If you missed the weekend, I had a short reaction to John Derbyshire's lament for Apollo 11 as a magnificent folly. It's worth your attention.

The Sotomayor Hearings

Likewise, "The Seinfeld Hearings" by Randy Barnett in today's Wall Street Journal is worth your time; the discussion on judicial activism is a start, at least, and his suggestions on what ought to be asked in confirmation hearings make sense.

My view of judicial activism is this: it is one thing for the courts to uphold legislation that may or may not contradict the Constitution. This is a matter of concern and debate, but that's not what I mean by judicial activism. To me, judicial activism begins when the courts make rulings in the absence of legislation. For example, one of the most bizarre activist rulings of the Warren Court held that the upper houses of every state were unconstitutional, and presumably had been from the moment the Constitution was adopted. For centuries we had operated with unconstitutional state legislatures. This in the total absence of any legislation.

In my judgment, Brown vs. Board came close to judicial activism. It's not that "separate but equal" is a desirable doctrine; the question is, do the courts have the constitutional authority to enforce equal protection of the laws? Certainly Congress does: the power is explicitly given in the Amendment. Brown vs. Board created a great deal of controversy and strife and occupied a lot of court attention; but in fact the various Civil Rights and Voting Rights Acts were what really ended segregation.

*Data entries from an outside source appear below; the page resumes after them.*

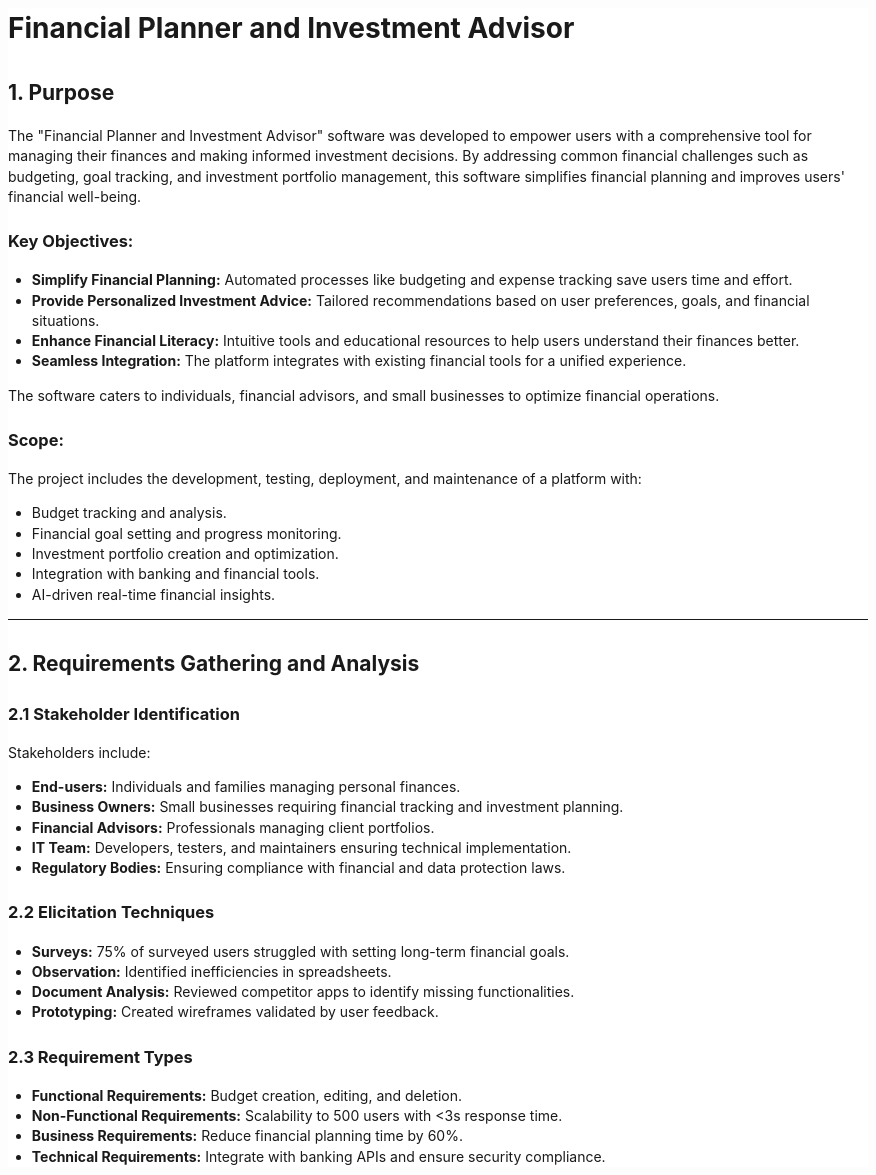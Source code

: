 # Financial Planner and Investment Advisor

## 1. Purpose
The "Financial Planner and Investment Advisor" software was developed to empower users with a comprehensive tool for managing their finances and making informed investment decisions. By addressing common financial challenges such as budgeting, goal tracking, and investment portfolio management, this software simplifies financial planning and improves users' financial well-being.

### Key Objectives:
- **Simplify Financial Planning:** Automated processes like budgeting and expense tracking save users time and effort.
- **Provide Personalized Investment Advice:** Tailored recommendations based on user preferences, goals, and financial situations.
- **Enhance Financial Literacy:** Intuitive tools and educational resources to help users understand their finances better.
- **Seamless Integration:** The platform integrates with existing financial tools for a unified experience.

The software caters to individuals, financial advisors, and small businesses to optimize financial operations.

### Scope:
The project includes the development, testing, deployment, and maintenance of a platform with:
- Budget tracking and analysis.
- Financial goal setting and progress monitoring.
- Investment portfolio creation and optimization.
- Integration with banking and financial tools.
- AI-driven real-time financial insights.

---

## 2. Requirements Gathering and Analysis

### 2.1 Stakeholder Identification
Stakeholders include:
- **End-users:** Individuals and families managing personal finances.
- **Business Owners:** Small businesses requiring financial tracking and investment planning.
- **Financial Advisors:** Professionals managing client portfolios.
- **IT Team:** Developers, testers, and maintainers ensuring technical implementation.
- **Regulatory Bodies:** Ensuring compliance with financial and data protection laws.

### 2.2 Elicitation Techniques
- **Surveys:** 75% of surveyed users struggled with setting long-term financial goals.
- **Observation:** Identified inefficiencies in spreadsheets.
- **Document Analysis:** Reviewed competitor apps to identify missing functionalities.
- **Prototyping:** Created wireframes validated by user feedback.

### 2.3 Requirement Types
- **Functional Requirements:** Budget creation, editing, and deletion.
- **Non-Functional Requirements:** Scalability to 500 users with <3s response time.
- **Business Requirements:** Reduce financial planning time by 60%.
- **Technical Requirements:** Integrate with banking APIs and ensure security compliance.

Roe vs. Wade is another case of judicial activism. If the Congress had enacted some kind of abortion rights act and there had been a court challenge of Congress' right to do so, it would not have been. I don't believe that Congress has the authority to begin with, but that's quite a different matter from whether there is some hidden right in the Constitution that forbids the states from making abortion a crime. Discovery of that hidden right was judicial activism; upholding Congress' right to regulate abortion would not have been.

Judicial activism/judicial restraint in my judgment has to do with separation of powers, not with liberal vs. conservative views.

Today, of course, we want to know that the courts will uphold good laws and strike down bad laws. Good laws are those that reflect our political reviews, bad laws are those we don't have the political muscle to repeal.

Barnett proposed that instead of asking about previous Court decisions, the confirmation hearings emphasize discussion of various clauses in the Constitution. What are the Privileges and Immunities addressed by the 14th Amendment? (Barnett gives us a hint: they included the right to keep and bear arms.) Are there limits to the Necessary and Proper clause? And so forth.

I expect Sotomayor to be confirmed by an overwhelming majority whatever happens in the confirmation hearings. I also believe that Barnett's approach to what the hearings ought to be about is correct.

Just as I was ready to post this, I heard a Sotomayor sound bite on the judiciary and the law. I could not agree more with what she said. Unless she is flat lying, she certainly has the proper judicial attitude.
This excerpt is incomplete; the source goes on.